Foxe’s Book of Martyrs

https://www.biblestudytools.com/history/foxs-book-of-martyrs/

Edited by William. Byron Forbush This is a book that will never die — one of the great English classics. . . . Reprinted here in its most complete form, it brings to life the days when “a noble army, men and boys, the matron and the maid,” “climbed the steep ascent of heaven, ‘mid peril, toil, and pain.” “After the Bible itself, no book so profoundly influenced early Protestant sentiment as the Book of Martyrs. Even in our time, it is still a living force. It is more than a record of persecution. It is an arsenal of controversy, a storehouse of romance, as well as a source of edification.”

Fox’s Book of Martyrs is in the public domain and may be freely used and distributed.

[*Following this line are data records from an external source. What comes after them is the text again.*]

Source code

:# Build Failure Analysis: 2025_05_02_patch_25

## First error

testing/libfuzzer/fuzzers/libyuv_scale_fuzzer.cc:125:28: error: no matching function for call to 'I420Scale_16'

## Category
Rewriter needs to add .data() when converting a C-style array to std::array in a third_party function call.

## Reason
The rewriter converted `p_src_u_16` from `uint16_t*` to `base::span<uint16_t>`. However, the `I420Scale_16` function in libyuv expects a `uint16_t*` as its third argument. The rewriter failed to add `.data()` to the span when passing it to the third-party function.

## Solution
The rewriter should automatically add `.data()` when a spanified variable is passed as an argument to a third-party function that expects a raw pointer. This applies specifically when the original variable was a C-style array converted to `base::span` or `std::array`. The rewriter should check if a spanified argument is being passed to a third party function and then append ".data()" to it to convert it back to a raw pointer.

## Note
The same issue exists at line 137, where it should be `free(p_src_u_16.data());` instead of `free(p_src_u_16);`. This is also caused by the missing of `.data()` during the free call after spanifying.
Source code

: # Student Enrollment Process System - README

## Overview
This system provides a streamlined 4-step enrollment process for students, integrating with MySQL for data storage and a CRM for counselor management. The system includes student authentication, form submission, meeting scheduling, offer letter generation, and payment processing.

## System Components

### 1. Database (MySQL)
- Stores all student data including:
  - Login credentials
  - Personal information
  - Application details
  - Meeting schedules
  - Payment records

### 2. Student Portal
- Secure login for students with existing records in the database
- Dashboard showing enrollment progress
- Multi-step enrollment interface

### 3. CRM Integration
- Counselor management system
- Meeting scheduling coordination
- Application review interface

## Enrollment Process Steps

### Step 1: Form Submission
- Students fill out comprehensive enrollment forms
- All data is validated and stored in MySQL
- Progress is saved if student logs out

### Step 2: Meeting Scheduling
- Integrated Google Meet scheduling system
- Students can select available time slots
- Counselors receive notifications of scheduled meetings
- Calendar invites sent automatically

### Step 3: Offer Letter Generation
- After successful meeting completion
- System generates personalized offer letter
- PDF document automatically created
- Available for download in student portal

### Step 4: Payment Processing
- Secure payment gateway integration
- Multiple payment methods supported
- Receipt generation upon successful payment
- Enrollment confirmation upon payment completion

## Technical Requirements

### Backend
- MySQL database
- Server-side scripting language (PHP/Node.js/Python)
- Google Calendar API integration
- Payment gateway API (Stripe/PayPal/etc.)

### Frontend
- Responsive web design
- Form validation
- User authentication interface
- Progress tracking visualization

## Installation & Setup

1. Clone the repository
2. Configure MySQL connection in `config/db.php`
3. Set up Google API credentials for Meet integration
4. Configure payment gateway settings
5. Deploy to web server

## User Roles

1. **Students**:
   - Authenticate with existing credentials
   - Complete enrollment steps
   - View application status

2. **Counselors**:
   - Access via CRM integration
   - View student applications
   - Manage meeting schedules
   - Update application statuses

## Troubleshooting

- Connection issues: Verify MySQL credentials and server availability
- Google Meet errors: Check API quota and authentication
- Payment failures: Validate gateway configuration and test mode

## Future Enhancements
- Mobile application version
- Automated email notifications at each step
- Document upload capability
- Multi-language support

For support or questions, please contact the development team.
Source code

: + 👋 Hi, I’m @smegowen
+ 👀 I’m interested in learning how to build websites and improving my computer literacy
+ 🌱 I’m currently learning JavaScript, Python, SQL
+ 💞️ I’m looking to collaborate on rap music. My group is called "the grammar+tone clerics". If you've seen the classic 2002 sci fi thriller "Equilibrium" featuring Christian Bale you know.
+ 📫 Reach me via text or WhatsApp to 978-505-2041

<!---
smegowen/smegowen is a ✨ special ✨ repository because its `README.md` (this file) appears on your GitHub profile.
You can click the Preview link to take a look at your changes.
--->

An Account of the Life of John Calvin part 2
From Italy he came back to France, and having settled his private affairs, he proposed to go to Strassburg or Basel, in company with his sole surviving brother, Antony Calvin; but as the roads were not safe on account of the war, except through the duke of Savoy’s territories, he chose that road. “This was a particular direction of Providence,” says Bayle; “it was his destiny that he should settle at Geneva, and when he was wholly intent upon going farther, he found himself detained by an order from heaven, if I may so speak.”
At Geneva, Calvin, therefore, was obliged to comply with the choice that the consistory and magistrates made of him, with the consent of the people, to be one of their ministers, and professor of divinity. He wanted to undertake only this last office, and not the other; but in the end, he was obliged to take both upon him, in August 1536. The year following, he made all the people declare, upon oath, their assent to the confession of faith, which contained a renunciation of popery. He next intimated that he could not submit to a regulation that the canton of Berne had lately made. Whereupon the syndics of Geneva summoned an assembly of the people; and it was ordered that Calvin, Farel, and another minister should leave the town in a few days, for refusing to administer the Sacrament.

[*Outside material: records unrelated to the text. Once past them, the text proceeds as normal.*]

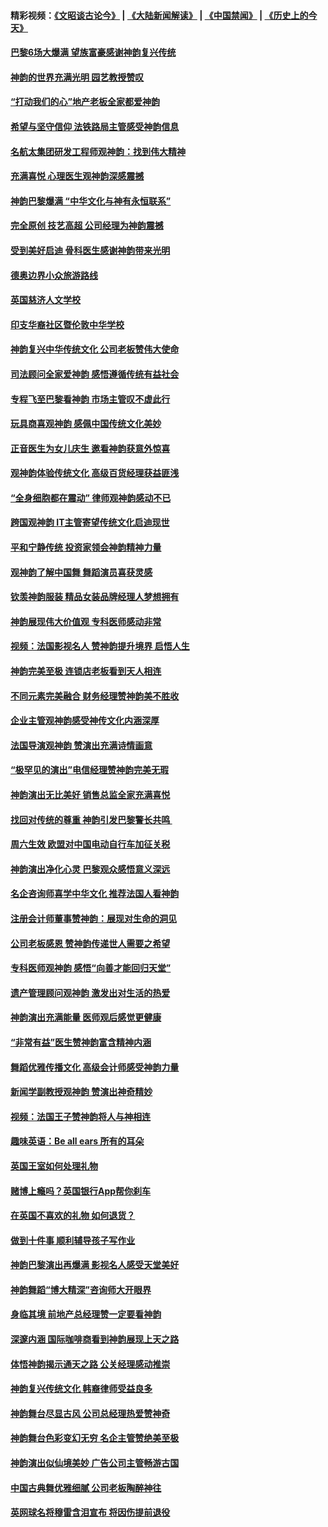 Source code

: #### 精彩视频：[《文昭谈古论今》](https://github.com/gfw-breaker/wenzhao/blob/master/README.md?t=01210630) | [《大陆新闻解读》](https://github.com/gfw-breaker/ntdtv-comedy/blob/master/README.md?t=01210630) | [《中国禁闻》](https://github.com/gfw-breaker/ntdtv-news/blob/master/README.md?t=01210630) | [《历史上的今天》](https://github.com/gfw-breaker/today-in-history/blob/master/README.md?t=01210630) 

#### [巴黎6场大爆满 望族富豪感谢神韵复兴传统](../pages/nsc974/n10990485.md?t=01210630) 

#### [神韵的世界充满光明  园艺教授赞叹](../pages/nsc974/n10990393.md?t=01210630) 

#### [“打动我们的心”地产老板全家都爱神韵](../pages/nsc974/n10990224.md?t=01210630) 

#### [希望与坚守信仰 法铁路局主管感受神韵信息](../pages/nsc974/n10990061.md?t=01210630) 

#### [名航太集团研发工程师观神韵：找到伟大精神](../pages/nsc974/n10989922.md?t=01210630) 

#### [充满喜悦 心理医生观神韵深感震撼](../pages/nsc974/n10990031.md?t=01210630) 

#### [神韵巴黎爆满 “中华文化与神有永恒联系”](../pages/nsc974/n10989837.md?t=01210630) 

#### [完全原创 技艺高超 公司经理为神韵震撼](../pages/nsc974/n10989954.md?t=01210630) 

#### [受到美好启迪 骨科医生感谢神韵带来光明](../pages/nsc974/n10989946.md?t=01210630) 

#### [德奥边界小众旅游路线](../pages/nsc974/n10989938.md?t=01210630) 

#### [英国慈济人文学校](../pages/nsc974/n10989797.md?t=01210630) 

#### [印支华裔社区暨伦敦中华学校](../pages/nsc974/n10989792.md?t=01210630) 

#### [神韵复兴中华传统文化 公司老板赞伟大使命](../pages/nsc974/n10989243.md?t=01210630) 

#### [司法顾问全家爱神韵 感悟遵循传统有益社会](../pages/nsc974/n10989065.md?t=01210630) 

#### [专程飞至巴黎看神韵 市场主管叹不虚此行](../pages/nsc974/n10989012.md?t=01210630) 

#### [玩具商喜观神韵 感佩中国传统文化美妙](../pages/nsc974/n10988833.md?t=01210630) 

#### [正音医生为女儿庆生 邀看神韵获意外惊喜](../pages/nsc974/n10988789.md?t=01210630) 

#### [观神韵体验传统文化 高级百货经理获益匪浅](../pages/nsc974/n10988712.md?t=01210630) 

#### [“全身细胞都在震动” 律师观神韵感动不已](../pages/nsc974/n10988620.md?t=01210630) 

#### [跨国观神韵 IT主管寄望传统文化启迪现世](../pages/nsc974/n10988586.md?t=01210630) 

#### [平和宁静传统 投资家领会神韵精神力量](../pages/nsc974/n10988579.md?t=01210630) 

#### [观神韵了解中国舞 舞蹈演员喜获灵感](../pages/nsc974/n10988424.md?t=01210630) 

#### [钦羡神韵服装 精品女装品牌经理人梦想拥有](../pages/nsc974/n10988351.md?t=01210630) 

#### [神韵展现伟大价值观 专科医师感动非常](../pages/nsc974/n10988364.md?t=01210630) 

#### [视频：法国影视名人 赞神韵提升境界 启悟人生](../pages/nsc974/n10988310.md?t=01210630) 

#### [神韵完美至极 连锁店老板看到天人相连](../pages/nsc974/n10988295.md?t=01210630) 

#### [不同元素完美融合 财务经理赞神韵美不胜收](../pages/nsc974/n10988276.md?t=01210630) 

#### [企业主管观神韵感受神传文化内涵深厚](../pages/nsc974/n10988231.md?t=01210630) 

#### [法国导演观神韵 赞演出充满诗情画意](../pages/nsc974/n10987958.md?t=01210630) 

#### [“极罕见的演出”电信经理赞神韵完美无瑕](../pages/nsc974/n10988124.md?t=01210630) 

#### [神韵演出无比美好 销售总监全家充满喜悦](../pages/nsc974/n10988115.md?t=01210630) 

#### [找回对传统的尊重 神韵引发巴黎警长共鸣 ](../pages/nsc974/n10987940.md?t=01210630) 

#### [周六生效 欧盟对中国电动自行车加征关税](../pages/nsc974/n10987637.md?t=01210630) 

#### [神韵演出净化心灵 巴黎观众感悟意义深远](../pages/nsc974/n10987067.md?t=01210630) 

#### [名企咨询师喜学中华文化 推荐法国人看神韵](../pages/nsc974/n10987002.md?t=01210630) 

#### [注册会计师董事赞神韵：展现对生命的洞见](../pages/nsc974/n10986927.md?t=01210630) 

#### [公司老板感恩 赞神韵传递世人需要之希望](../pages/nsc974/n10986858.md?t=01210630) 

#### [专科医师观神韵 感悟“向善才能回归天堂”](../pages/nsc974/n10986837.md?t=01210630) 

#### [遗产管理顾问观神韵 激发出对生活的热爱](../pages/nsc974/n10986911.md?t=01210630) 

#### [神韵演出充满能量 医师观后感觉更健康](../pages/nsc974/n10986822.md?t=01210630) 

#### [“非常有益”医生赞神韵富含精神内涵](../pages/nsc974/n10986718.md?t=01210630) 

#### [舞蹈优雅传播文化 高级会计师感受神韵力量](../pages/nsc974/n10986710.md?t=01210630) 

#### [新闻学副教授观神韵 赞演出神奇精妙](../pages/nsc974/n10986613.md?t=01210630) 

#### [视频：法国王子赞神韵将人与神相连](../pages/nsc974/n10986413.md?t=01210630) 

#### [趣味英语：Be all ears 所有的耳朵](../pages/nsc974/n10985161.md?t=01210630) 

#### [英国王室如何处理礼物](../pages/nsc974/n10985131.md?t=01210630) 

#### [赌博上瘾吗？英国银行App帮你刹车](../pages/nsc974/n10985121.md?t=01210630) 

#### [在英国不喜欢的礼物 如何退货？](../pages/nsc974/n10985110.md?t=01210630) 

#### [做到十件事 顺利辅导孩子写作业](../pages/nsc974/n10985075.md?t=01210630) 

#### [神韵巴黎演出再爆满 影视名人感受天堂美好](../pages/nsc974/n10984954.md?t=01210630) 

#### [神韵舞蹈“博大精深”咨询师大开眼界](../pages/nsc974/n10984677.md?t=01210630) 

#### [身临其境 前地产总经理赞一定要看神韵](../pages/nsc974/n10984484.md?t=01210630) 

#### [深邃内涵 国际咖啡商看到神韵展现上天之路](../pages/nsc974/n10984529.md?t=01210630) 

#### [体悟神韵揭示通天之路 公关经理感动推崇](../pages/nsc974/n10984420.md?t=01210630) 

#### [神韵复兴传统文化 韩裔律师受益良多](../pages/nsc974/n10984336.md?t=01210630) 

#### [神韵舞台尽显古风 公司总经理热爱赞神奇](../pages/nsc974/n10984129.md?t=01210630) 

#### [神韵舞台色彩变幻无穷 名企主管赞绝美至极](../pages/nsc974/n10984123.md?t=01210630) 

#### [神韵演出似仙境美妙 广告公司主管畅游古国](../pages/nsc974/n10983955.md?t=01210630) 

#### [中国古典舞优雅细腻 公司老板陶醉神往](../pages/nsc974/n10983863.md?t=01210630) 

#### [英网球名将穆雷含泪宣布 将因伤提前退役](../pages/nsc974/n10983038.md?t=01210630) 

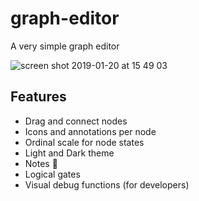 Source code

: # graph-editor
A very simple graph editor

![screen shot 2019-01-20 at 15 49 03](https://user-images.githubusercontent.com/868844/51440803-fcb1e800-1cca-11e9-8bbb-86c9803c3ccd.png)

## Features

* Drag and connect nodes
* Icons and annotations per node
* Ordinal scale for node states
* Light and Dark theme
* Notes 📝
* Logical gates
* Visual debug functions (for developers)
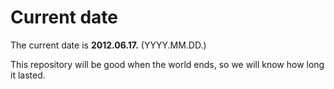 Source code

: # Current date

The current date is **2012.06.17.** (YYYY.MM.DD.)

This repository will be good when the world ends, so we will know how long it lasted.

Calvin retired to Strassburg and established a French church in that city, of which he was the first minister: he was also appointed to be a professor of divinity there. Meanwhile, the people of Geneva entreated him so earnestly to return to them that at last he consented, and arrived on September 13, 1541, to the great satisfaction of both of the people and the magistrates; and the first thing he did, after his arrival, was to establish a form of church discipline, and a consistorial jurisdiction, invested with the power of inflicting censures and canonical punishments, as far as ex-communication, inclusively.

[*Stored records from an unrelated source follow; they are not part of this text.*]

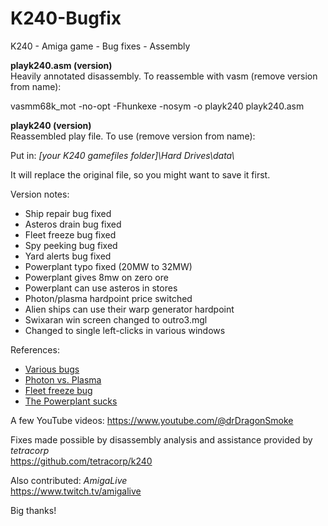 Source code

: # K240-Bugfix
K240 - Amiga game - Bug fixes - Assembly

<b>playk240.asm (version)</b><br>
Heavily annotated disassembly. To reassemble with vasm (remove version from name):

vasmm68k_mot -no-opt -Fhunkexe -nosym -o playk240 playk240.asm

<b>playk240 (version)</b><br>
Reassembled play file. To use (remove version from name):

Put in: <i>[your K240 gamefiles folder]\Hard Drives\data\ </i><br>

It will replace the original file, so you might want to save it first.<br>

Version notes:
- Ship repair bug fixed
- Asteros drain bug fixed
- Fleet freeze bug fixed
- Spy peeking bug fixed
- Yard alerts bug fixed
- Powerplant typo fixed (20MW to 32MW)
- Powerplant gives 8mw on zero ore
- Powerplant can use asteros in stores
- Photon/plasma hardpoint price switched
- Alien ships can use their warp generator hardpoint
- Swixaran win screen changed to outro3.mgl
- Changed to single left-clicks in various windows

References:
- <a href="https://tetracorp.github.io/k240/game-mechanics/bugs.html">Various bugs</a>
- <a href="https://tetracorp.github.io/k240/game-mechanics/bugs-photon-plasma.html">Photon vs. Plasma</a>
- <a href="https://github.com/tetracorp/k240/issues/13">Fleet freeze bug</a>
- <a href="https://tetracorp.github.io/k240/fun/powerplant-sucks.html">The Powerplant sucks</a>

A few YouTube videos:
https://www.youtube.com/@drDragonSmoke

Fixes made possible by disassembly analysis and assistance provided by <i>tetracorp</i><br>
https://github.com/tetracorp/k240

Also contributed: <i>AmigaLive</i><br>
https://www.twitch.tv/amigalive

Big thanks!
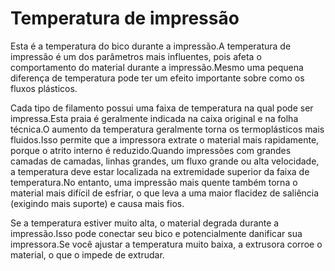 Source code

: Temperatura de impressão
====
Esta é a temperatura do bico durante a impressão.A temperatura de impressão é um dos parâmetros mais influentes, pois afeta o comportamento do material durante a impressão.Mesmo uma pequena diferença de temperatura pode ter um efeito importante sobre como os fluxos plásticos.

Cada tipo de filamento possui uma faixa de temperatura na qual pode ser impressa.Esta praia é geralmente indicada na caixa original e na folha técnica.O aumento da temperatura geralmente torna os termoplásticos mais fluidos.Isso permite que a impressora extrate o material mais rapidamente, porque o atrito interno é reduzido.Quando impressões com grandes camadas de camadas, linhas grandes, um fluxo grande ou alta velocidade, a temperatura deve estar localizada na extremidade superior da faixa de temperatura.No entanto, uma impressão mais quente também torna o material mais difícil de esfriar, o que leva a uma maior flacidez de saliência (exigindo mais suporte) e causa mais fios.

Se a temperatura estiver muito alta, o material degrada durante a impressão.Isso pode conectar seu bico e potencialmente danificar sua impressora.Se você ajustar a temperatura muito baixa, a extrusora corroe o material, o que o impede de extrudar.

It has long been the delight of both infidels and some professed Christians, when they wish to bring odium upon the opinions of Calvin, to refer to his agency in the death of Michael Servetus. This action is used on all occasions by those who have been unable to overthrow his opinions, as a conclusive argument against his whole system. “Calvin burnt Servetus!–Calvin burnt Servetus!” is a good proof to a certain class of reasoners, that the doctrine of the Trinity is not true–that divine sovereignty is Antiscriptural,–and Christianity a cheat.